Le Procureur de la CPI a présenté M. Haroun comme l’acteur clef d’un projet criminel bien conçu, marqué, dans une première phase par le déplacement forcé, en 2003-2004, de 2,5 millions de personnes au Darfour et dans une deuxième phase, qui se déroule actuellement, par une « campagne délibérée » d’attaques contre les mêmes victimes, cette fois à l’intérieur des camps. « Voilà comment se réalise la lente destruction de communautés entières, au vu et au su de la communauté internationale », a-t-il affirmé, en annonçant l’ouverture de deux nouvelles enquêtes, l’une sur les attaques de responsables soudanais contre les civils, l’autre sur les attaques contre le personnel humanitaire et les troupes de maintien de la paix, impliquant également les rebelles.
M. Moreno-Ocampo a appelé le Conseil de sécurité à transmettre un message ferme et unanime au Gouvernement du Soudan. « Vous pouvez faire la différence », a-t-il lancé aux membres du Conseil, avant de conclure: « Ce qui est en jeu n’est rien moins que la vie ou la mort de 2,5 millions de personnes ». Lors du débat qui a suivi, plus de la moitié des membres -Panama, France, Royaume-Uni, Belgique, Slovaquie, Afrique du Sud, Pérou et Italie- ont souhaité un message de soutien clair du Conseil à la Cour pénale internationale, sous la forme d’une déclaration présidentielle, rappelant le Soudan à ses obligations.

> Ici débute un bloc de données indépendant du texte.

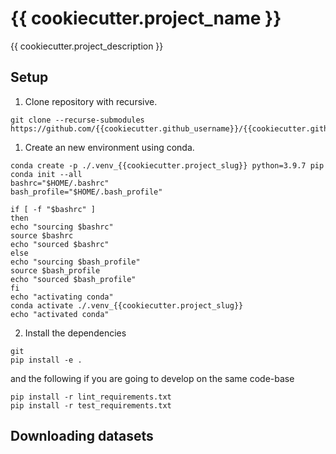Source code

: # {{ cookiecutter.project_name }}

{{ cookiecutter.project_description }}

## Setup

1. Clone repository with recursive. 

```
git clone --recurse-submodules https://github.com/{{cookiecutter.github_username}}/{{cookiecutter.github_repo}}
```

1. Create an new environment using conda.

```
conda create -p ./.venv_{{cookiecutter.project_slug}} python=3.9.7 pip
conda init --all
bashrc="$HOME/.bashrc"
bash_profile="$HOME/.bash_profile"

if [ -f "$bashrc" ]
then
echo "sourcing $bashrc"
source $bashrc
echo "sourced $bashrc"
else
echo "sourcing $bash_profile"
source $bash_profile
echo "sourced $bash_profile"
fi
echo "activating conda"
conda activate ./.venv_{{cookiecutter.project_slug}}
echo "activated conda"
```

2. Install the dependencies

```
git 
pip install -e .
```
and the following if you are going to develop on the same code-base

```
pip install -r lint_requirements.txt
pip install -r test_requirements.txt
```

## Downloading datasets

Le représentant de la Slovaquie a qualifié d’« inadmissible » l’attitude soudanaise, son homologue belge évoquant une « provocation » et un « mépris pour les victimes ». Le représentant du Panama a estimé que les autorités à Khartoum, en refusant de coopérer avec la CPI, agissaient en violation de la Charte des Nations Unies.

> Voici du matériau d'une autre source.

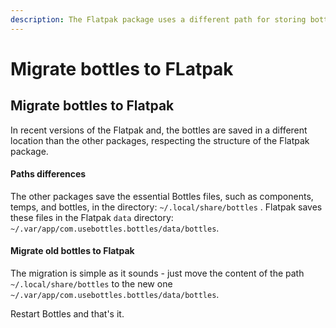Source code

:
 ```yaml
---
description: The Flatpak package uses a different path for storing bottles.
---
```


# Migrate bottles to FLatpak

## Migrate bottles to Flatpak

In recent versions of the Flatpak and, the bottles are saved in a different location than the other packages, respecting the structure of the Flatpak package.

#### Paths differences

The other packages save the essential Bottles files, such as components, temps, and bottles, in the directory: `~/.local/share/bottles` . Flatpak saves these files in the Flatpak `data` directory: `~/.var/app/com.usebottles.bottles/data/bottles`.

#### Migrate old bottles to Flatpak

The migration is simple as it sounds - just move the content of the path `~/.local/share/bottles` to the new one `~/.var/app/com.usebottles.bottles/data/bottles`.

Restart Bottles and that's it.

Le Pérou a salué le « professionnalisme » et l’« impartialité » du Procureur de la Cour, tandis que le Qatar l’appelait au contraire à se montrer plus « discret », en respectant la compétence de la justice nationale soudanaise. Le Congo et la Fédération de Russie ont souhaité que la Cour ne se limite pas aux crimes commis par les responsables gouvernementaux, mais enquête également sur les exactions commises par les rebelles. Rappelant que le Darfour se trouvait dans une phase politique délicate, avec les négociations de Syrte et le déploiement prochain de la Force hybride ONU-Union africaine, le représentant de la Fédération de Russie a appelé la CPI à la prudence. Son homologue du Ghana a mis en garde contre les effets déstabilisateurs de la lutte contre l’impunité. Le représentant de la Chine a, quant à lui, prôné l’adoption d’une approche globale, respectant un équilibre entre les aspects politique, sécuritaire, humanitaire et judiciaire de la crise du Darfour. De son côté, le délégué belge a souligné la complémentarité entre ces différents aspects. « Tous ces volets se renforcent mutuellement », a renchéri le représentant de l’Italie.

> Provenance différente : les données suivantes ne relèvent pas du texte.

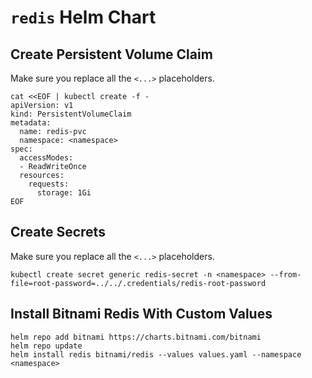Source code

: # `redis` Helm Chart



## Create Persistent Volume Claim

Make sure you replace all the `<...>` placeholders.

```
cat <<EOF | kubectl create -f -
apiVersion: v1
kind: PersistentVolumeClaim
metadata:
  name: redis-pvc
  namespace: <namespace>
spec:
  accessModes:
  - ReadWriteOnce
  resources:
    requests:
      storage: 1Gi
EOF
```


## Create Secrets

Make sure you replace all the `<...>` placeholders.

```
kubectl create secret generic redis-secret -n <namespace> --from-file=root-password=../../.credentials/redis-root-password
```


## Install Bitnami Redis With Custom Values

```
helm repo add bitnami https://charts.bitnami.com/bitnami
helm repo update
helm install redis bitnami/redis --values values.yaml --namespace <namespace>
```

RAPPORTS DU SECRÉTAIRE GÉNÉRAL SUR LE SOUDAN
Exposé
M. LUIS MORENO-OCAMPO, Procureur de la Cour pénale internationale, a indiqué qu’après que le Conseil de sécurité eut référé la situation au Darfour à la CPI, le 31 mars 2005, il avait ouvert une première enquête le 1er juin 2005 et présenté ses preuves aux juges le 27 février 2007, après s’être assuré qu’aucune enquête au Soudan ne portait sur la même affaire. Le 27 avril 2007, a-t-il poursuivi, la Chambre préliminaire de la CPI, jugeant l’affaire recevable et relevant de la compétence de la Cour, a délivré des mandats d’arrêt à l’encontre de Ahmad Haroun, ancien Ministre d’État chargé de l’intérieur et Ali Kushayb, chef d’une milice janjaouite, les deux poursuivis pour crimes contre l’humanité et crimes de guerre au Darfour.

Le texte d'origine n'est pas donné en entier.